Smoothness for small initial data

\displaystyle \begin{cases}u_t+u\cdot\nabla u-\nu\Delta u+\nabla p=0\\div u=0\\u(x,0)=u_0\end{cases}\text{ on }\mathbb{R}^3

Thm(Kato): If {u_0\in \dot{H}^{1/2}} is small, then the solution with initial data {u_0} is global smooth.

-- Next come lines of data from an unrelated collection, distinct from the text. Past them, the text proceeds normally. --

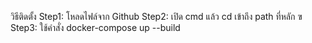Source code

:วิธีติดตั้ง
Step1: โหลดไฟล์จาก Github
Step2: เปิด cmd แล้ว cd เข้าถึง path ที่หลัก ฃ
Step3: ใช้คำสั่ง docker-compose up --build

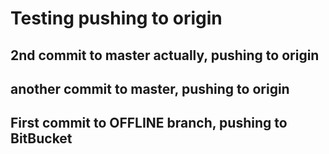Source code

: # Testing pushing to origin

## 2nd commit to master actually, pushing to origin

## another commit to master, pushing to origin

## First commit to OFFLINE branch, pushing to BitBucket
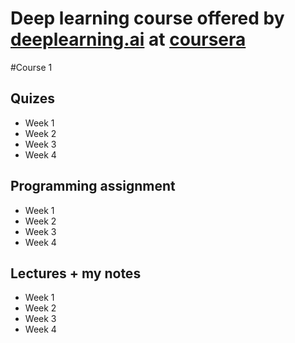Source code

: # Deep learning course offered by [deeplearning.ai](https://www.deeplearning.ai) at [coursera](https://www.coursera.org/)

#Course 1

## Quizes

- Week 1
- Week 2
- Week 3
- Week 4

## Programming assignment
- Week 1
- Week 2
- Week 3
- Week 4

## Lectures + my notes
- Week 1
- Week 2
- Week 3
- Week 4

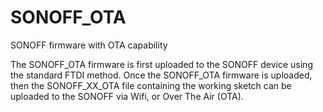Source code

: # SONOFF_OTA
SONOFF firmware with OTA capability

The SONOFF_OTA firmware is first uploaded to the SONOFF device using the standard FTDI method.
Once the SONOFF_OTA firmware is uploaded, then the SONOFF_XX_OTA file containing the working sketch can be uploaded to the SONOFF via Wifi, or Over The Air (OTA).  
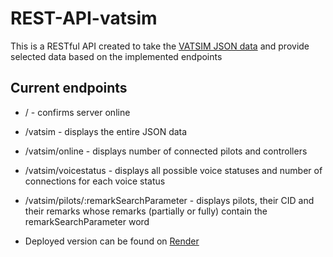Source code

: # REST-API-vatsim

This is a RESTful API created to take the [VATSIM JSON data](https://data.vatsim.net/v3/vatsim-data.json)
and provide selected data based on the implemented endpoints

## Current endpoints

* / - confirms server online  
* /vatsim - displays the entire JSON data
* /vatsim/online - displays number of connected pilots and controllers
* /vatsim/voicestatus - displays all possible voice statuses and number of connections for each voice status
* /vatsim/pilots/:remarkSearchParameter - displays pilots, their CID and their remarks whose remarks (partially or fully) contain the remarkSearchParameter word

* Deployed version can be found on [Render](https://rest-api-vatsim.onrender.com/)
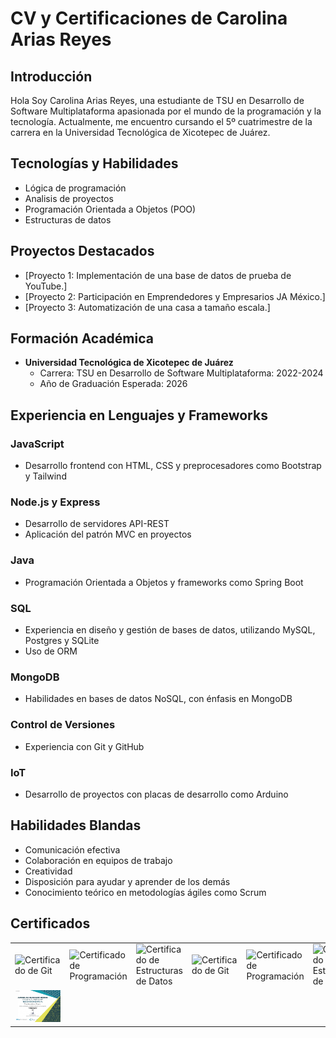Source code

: # CV y Certificaciones de Carolina Arias Reyes


## Introducción
Hola Soy Carolina Arias Reyes, una estudiante de TSU en Desarrollo de Software Multiplataforma apasionada por el mundo de la programación y la tecnología. Actualmente, me encuentro cursando el 5º cuatrimestre de la carrera en la Universidad Tecnológica de Xicotepec de Juárez.


## Tecnologías y Habilidades
- Lógica de programación
- Analisis de proyectos
- Programación Orientada a Objetos (POO)
- Estructuras de datos

## Proyectos Destacados
- [Proyecto 1: Implementación de una base de datos de prueba de YouTube.]
- [Proyecto 2: Participación en Emprendedores y Empresarios JA México.]
- [Proyecto 3: Automatización de una casa a tamaño escala.]

## Formación Académica
- **Universidad Tecnológica de Xicotepec de Juárez**
  - Carrera: TSU en Desarrollo de Software Multiplataforma: 2022-2024
  - Año de Graduación Esperada: 2026
  

## Experiencia en Lenguajes y Frameworks  

### JavaScript
- Desarrollo frontend con HTML, CSS y preprocesadores como Bootstrap y Tailwind

### Node.js y Express
- Desarrollo de servidores API-REST
- Aplicación del patrón MVC en proyectos

### Java
- Programación Orientada a Objetos y frameworks como Spring Boot

### SQL
- Experiencia en diseño y gestión de bases de datos, utilizando MySQL, Postgres y SQLite
- Uso de ORM 

### MongoDB
- Habilidades en bases de datos NoSQL, con énfasis en MongoDB

### Control de Versiones
- Experiencia con Git y GitHub

### IoT
- Desarrollo de proyectos con placas de desarrollo como Arduino

## Habilidades Blandas
- Comunicación efectiva
- Colaboración en equipos de trabajo
- Creatividad
- Disposición para ayudar y aprender de los demás
- Conocimiento teórico en metodologías ágiles como Scrum


## Certificados

<table >
  <tr>
    <td><img src="Certificaciones/Acreditación CAROLINA ARIAS REYES - Excel 2019 Academic-1.png" alt="Certificado de Git" width="500"></td>
    <td><img src="Certificaciones/Acreditación CAROLINA ARIAS REYES - Power Point 2019 Academic-1.png" alt="Certificado de Programación" width="500"></td>
    <td><img src="Certificaciones/Acreditación CAROLINA ARIAS REYES - Word 2019 Academic-1.png" alt="Certificado de Estructuras de Datos" width="500"></td>
    <td><img src="Certificaciones/Certificación CAROLINA ARIAS REYES - Excel 2019 Academic-1.png" alt="Certificado de Git" width="500"></td>
    <td><img src="Certificaciones/Certificación CAROLINA ARIAS REYES - Power Point 2019 Academic-1.png" alt="Certificado de Programación" width="500"></td>
    <td><img src="Certificaciones/Certificación CAROLINA ARIAS REYES - Word 2019 Academic-1.png" alt="Certificado de Estructuras de Datos" width="500"></td>
  </tr>
  <tr>
    <td><img src="Certificaciones/Reconocimientos Yamanic-Carolina-1.png" alt="Reconocimiento por mi participacion en Emprendedores y Empresarios JA México" width="500"></td>
  </tr>

</table>
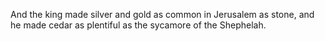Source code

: And the king made silver and gold as common in Jerusalem as stone, and he made cedar as plentiful as the sycamore of the Shephelah.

Proof: {\Lambda u=\sqrt{-\Delta}u} is a well defined operator on {\dot{H}^{1/2}}. Multiplying {\Lambda u} on both sides, we get

\displaystyle \frac{1}{2}\frac{d}{dt}||u||_{\dot{H}^{1/2}}^2+||u||_{\dot{H}^{3/2}}^2\leq \int |u||\nabla u||\Lambda u|\leq ||u||_{L^{3}}||\nabla u||_{L^3}||\Lambda u||_{L^3}

By the Sobolev embedding,

\displaystyle ||u||_{L^3}\leq C||u||_{\dot{H}^{1/2}}

So we can get

\displaystyle ||u||_{L^{3}}||\nabla u||_{L^3}||\Lambda u||_{L^3}\leq C||u||_{\dot{H}^{1/2}}||u||_{\dot{H}^{3/2}}^2

Let {G=||u||_{\dot{H}^{3/2}}^2}, {N=||u||_{\dot{H}^{1/2}}^2},

\displaystyle \frac{1}{2}\frac{d}{dt}N+G(1-C\sqrt{N})\leq 0

If {N(0)<1/C^2} is small enough, then {N'(t)} will be negative thus {N(t)<1/C^2} and small enough. Consequently, {||u||_{L^3}\leq C||u||_{\dot{H}^{1/2}}} will also be small. While from the NS equation,

\displaystyle \frac{1}{2}\frac{d}{dt}|\nabla u|_{L^2}^2+|\Delta u|_{L^2}^2\leq\int|u||\nabla u||\Delta u|\leq C||u||_{L^3}||\Delta u||_{L^2}^2

When {||u||_{L^3}} small enough, the right hand side can be absorded by left hand side. Thus {|\nabla u|_{L^2}^2} will be bounded. And from the standard regularity theory, {u} must be smooth. \Box

Remark: Follows from my note of lectures given by Peter Constantin.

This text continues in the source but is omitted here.